Sans nier que cette plateforme puisse encore être améliorée, nous considérons qu’elle doit être maintenue, ne serait-ce que parce qu’elle parvient, chaque année, à gérer et réguler les candidatures de plus de 930000 candidats (931000 en 2021), soit un total de plus de douze millions de dossiers puisque les candidats de 2021 ont en moyenne exprimé près de treize candidatures par tête. Il est donc aujourd’hui impossible de se passer d’un système informatisé de régulation des flux d’entrée dans l’enseignement supérieur techniquement aussi efficace.

En outre Parcoursup est bien plus qu’un simple outil technique de gestion des candidatures en vue d’entrer dans l’enseignement supérieur.
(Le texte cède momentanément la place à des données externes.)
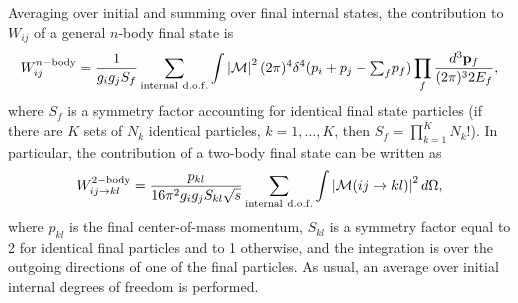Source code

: Averaging over initial and summing over final internal states, the
contribution to $W_{ij}$ of a general $n$-body final state is
\begin{equation}
  W^{n\rm{-body}}_{ij} = 
  \frac{1}{g_i g_j S_f} \sum_{\rm{internal~d.o.f.}} 
  \int  \left| {\cal M} \right|^2 (2\pi)^4 
\delta^4(p_i+p_j-{\textstyle \sum_f}p_f) \prod_f
   \frac{d^3{\bf p}_f}{(2\pi)^3 2E_f} , 
\end{equation}
where $S_f$ is a symmetry factor accounting for identical final state
particles (if there are $K$ sets of $N_k$ identical particles,
$k=1,\dots,K$, then $S_f = \prod_{k=1}^{K} N_k!$).  In particular, 
the contribution
of a two-body final state can be written as
\begin{equation}
  W^{\rm{2-body}}_{ij\to kl} = \frac{p_{kl}}{16\pi^2 g_i g_j S_{kl} \sqrt{s}}
  \sum_{\rm{internal~d.o.f.}} \int \left| {\cal M}(ij\to kl) \right|^2
  d\Omega ,
\end{equation}
where $p_{kl}$ is the final center-of-mass momentum, $S_{kl}$ is a
symmetry factor equal to 2 for identical final particles and to 1
otherwise, and the integration is over the outgoing directions of
one of the final particles.  As usual, an average over initial
internal degrees of freedom is performed.

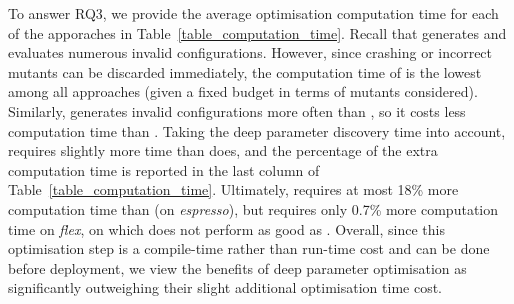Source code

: To answer RQ3, we provide the average optimisation computation time for each of the apporaches in Table~\ref{table_computation_time}. Recall that \dr{} generates and evaluates numerous invalid configurations. However, since crashing or incorrect mutants can be discarded immediately, the computation time of \dr{} is the lowest among all approaches (given a fixed budget in terms of mutants considered). Similarly, \dn{} generates invalid configurations more often than \sn{}, so it costs less computation time than \sn{}. Taking the deep parameter discovery time into account, \dn{} requires slightly more time than \sn{} does, and the percentage of the extra computation time is reported in the last column of Table~\ref{table_computation_time}. Ultimately, \dn{} requires at most 18\% more computation time than \sn{} (on \emph{espresso}), but requires only 0.7\% more computation time on \emph{flex}, on which \dn{} does not perform as good as \sn{}. Overall, since this optimisation step is a compile-time rather than run-time cost and can be done before deployment, we view the benefits of deep parameter optimisation as significantly outweighing their slight additional optimisation time cost.

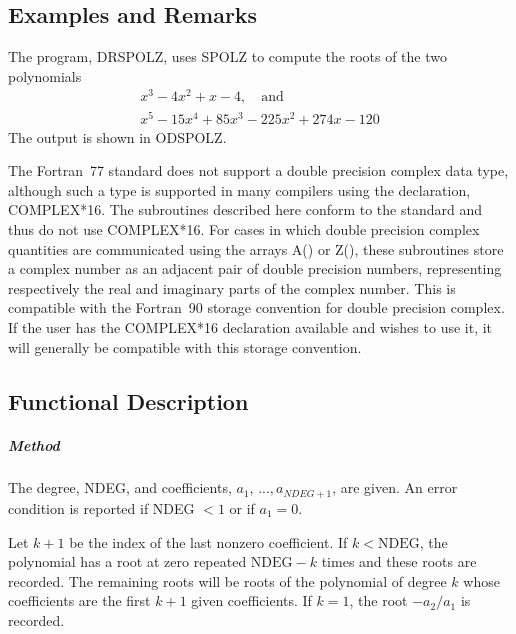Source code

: \documentclass[twoside]{MATH77}
\begin{document}
\subsection{Examples and Remarks}

The program, DRSPOLZ, uses SPOLZ to compute the roots of the two polynomials%
\begin{gather*}
x^3-4x^2+x-4,\quad \text{and}\\
x^5-15x^4+85x^3-225x^2+274x-120
\end{gather*}
The output is shown in ODSPOLZ.

The Fortran~77 standard does not support a double precision complex data
type, although such a type is supported in many compilers using the
declaration, COMPLEX*16. The subroutines described here conform to the
standard and thus do not use COMPLEX*16. For cases in which double precision
complex quantities are communicated using the arrays A() or Z(), these
subroutines store a complex number as an adjacent pair of double precision
numbers, representing respectively the real and imaginary parts of the
complex number.  This is compatible with the Fortran~90 storage
convention for double precision complex.  If the user has the COMPLEX*16
declaration available and wishes to use it, it will generally be compatible
with this storage
convention.

\subsection{Functional Description}

\subparagraph{Method}

The degree, NDEG, and coefficients, $a_1$, $..., a_{NDEG+1}$, are given. An
error condition is reported if NDEG $< 1$ or if $a_1 = 0.$

Let $k+1$ be the index of the last nonzero coefficient. If $k<\text{NDEG}$, the
polynomial has a root at zero repeated $\text{NDEG}-k$ times and these roots
are recorded. The remaining roots will be roots of the polynomial of degree $k$
whose coefficients are the first $k+1$ given coefficients. If $k=1$, the
root $-a_2/a_1$ is recorded.
\end{document}
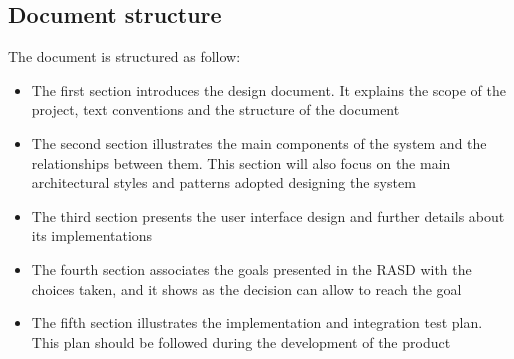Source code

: \subsection{Document structure}
The document is structured as follow:
\begin{itemize}
\item The first section introduces the design document. 
It explains the scope of the project, text conventions and the structure of the document
\item The second section illustrates the main components of the system and the relationships between them.
This section will also focus on the main architectural styles and patterns adopted designing the system
\item The third section presents the user interface design and further details about its implementations
\item The fourth section associates the goals presented in the RASD with the choices taken, and it shows as the decision can allow to reach the
goal
\item The fifth section illustrates the implementation and integration test plan. This plan should be followed during the development of the 
product
\end{itemize}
Ce portail télématique procure aux divers « usagers », et tout particulièrement aux familles, un véritable outil d’aide à la prise des meilleures  décisions possibles. Chacune des près de 20000 formations supérieures qui utilisent cette plateforme  pour gérer les candidatures qui les concernent doit obligatoirement  présenter une liste de connaissances et compétences pré-requises. Le but est de mieux éclairer les familles (élèves, parents d’élèves) sur les conditions de la réussite, mais aussi d’aider les enseignants et chefs d’établissements à rédiger leurs appréciations qualitatives et avis en meilleure connaissance de ce que les élèves devraient avoir acquis au regard de chaque formation supérieure pour laquelle ils sont susceptibles de se porter candidat.

1- Que sont les "attendus" ?

Concrètement, il s‘agit d’un ensemble de « pré-requis », prenant la forme d’une liste de connaissances et compétences diverses que les prétendants à l’admission devraient avoir acquises pour avoir des chances raisonnables de réussir. Cette obligation fait suite à la promulgation de la loi N° 2018-166 du 8 mars 2018 relative à l’orientation et à la réussite des étudiants (loi « ORE ») qui, dans son article 1er,  stipule que tout candidat à l’admission en première année de l’enseignement supérieur français « doit bénéficier d’un dispositif d’information et d’orientation qui, dans le prolongement de celui proposé au cours de la scolarité du second degré, doit être mis en place par les établissements d’enseignement supérieur », et ajoute que « les caractéristiques de chaque formation (supérieure) sont portées à la connaissance des candidats ».

Fixés dans un cadre national lorsque la formation considérée est déclinée sur plusieurs sites (par exemple, l’ensemble des 122 établissements universitaires dans lesquels il est possible de se porter candidat en vue d’entrer en première année de licence d’histoire affichent une même et unique liste nationale d’ « attendus »), ils peuvent aussi être déclinés sous forme d’ « attendus locaux » lorsqu’une formation présente un caractère spécifique le justifiant.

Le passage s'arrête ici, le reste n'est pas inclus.